Content starts

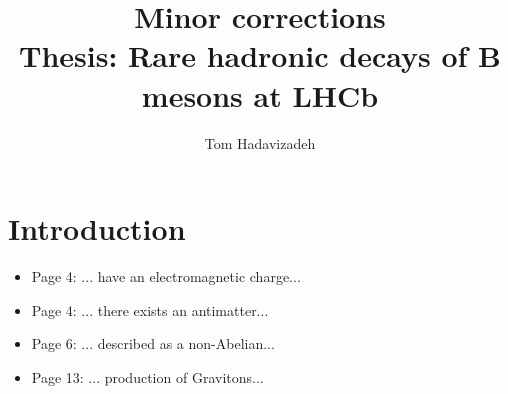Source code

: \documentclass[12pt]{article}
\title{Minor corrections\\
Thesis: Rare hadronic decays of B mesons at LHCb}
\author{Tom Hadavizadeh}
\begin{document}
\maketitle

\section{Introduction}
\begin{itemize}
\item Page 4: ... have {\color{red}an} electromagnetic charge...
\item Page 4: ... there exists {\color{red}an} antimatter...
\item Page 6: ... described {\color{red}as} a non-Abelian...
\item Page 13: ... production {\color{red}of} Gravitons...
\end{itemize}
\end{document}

Content ends
Content starts

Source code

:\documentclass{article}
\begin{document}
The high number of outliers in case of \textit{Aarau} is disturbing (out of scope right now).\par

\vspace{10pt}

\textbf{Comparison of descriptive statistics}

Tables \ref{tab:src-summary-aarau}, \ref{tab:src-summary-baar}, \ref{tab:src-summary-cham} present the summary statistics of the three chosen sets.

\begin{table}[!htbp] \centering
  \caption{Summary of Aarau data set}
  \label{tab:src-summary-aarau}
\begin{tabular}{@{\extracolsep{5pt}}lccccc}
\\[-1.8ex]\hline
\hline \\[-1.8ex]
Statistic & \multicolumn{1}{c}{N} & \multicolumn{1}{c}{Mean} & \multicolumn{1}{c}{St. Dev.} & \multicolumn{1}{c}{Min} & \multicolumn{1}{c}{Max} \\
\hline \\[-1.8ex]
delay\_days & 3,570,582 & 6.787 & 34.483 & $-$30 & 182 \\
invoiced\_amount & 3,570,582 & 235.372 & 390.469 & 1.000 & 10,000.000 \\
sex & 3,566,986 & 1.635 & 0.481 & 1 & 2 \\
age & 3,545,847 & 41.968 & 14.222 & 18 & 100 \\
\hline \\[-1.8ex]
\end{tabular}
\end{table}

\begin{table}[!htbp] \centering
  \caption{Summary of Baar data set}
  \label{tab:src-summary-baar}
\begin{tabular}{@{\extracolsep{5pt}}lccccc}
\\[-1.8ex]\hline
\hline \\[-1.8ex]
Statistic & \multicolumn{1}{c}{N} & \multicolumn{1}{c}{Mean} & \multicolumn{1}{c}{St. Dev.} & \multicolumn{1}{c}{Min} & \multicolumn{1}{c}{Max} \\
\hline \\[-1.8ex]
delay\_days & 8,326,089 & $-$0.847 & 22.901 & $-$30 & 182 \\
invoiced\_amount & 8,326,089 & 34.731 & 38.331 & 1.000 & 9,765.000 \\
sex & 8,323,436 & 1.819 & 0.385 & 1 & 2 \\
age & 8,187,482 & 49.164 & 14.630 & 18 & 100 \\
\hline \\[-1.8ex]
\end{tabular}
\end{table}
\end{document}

Content ends

**WHAT TO WORK ON**
As listed above, the lines from the line with "invoiced\_amount & 3,570,582" to the line with "of Baar data" are to be echoed exactly, with both ends included and nothing added.

**FINAL ANSWER**
invoiced\_amount & 3,570,582 & 235.372 & 390.469 & 1.000 & 10,000.000 \\
sex & 3,566,986 & 1.635 & 0.481 & 1 & 2 \\
age & 3,545,847 & 41.968 & 14.222 & 18 & 100 \\
\hline \\[-1.8ex]
\end{tabular}
\end{table}

\begin{table}[!htbp] \centering
  \caption{Summary of Baar data set}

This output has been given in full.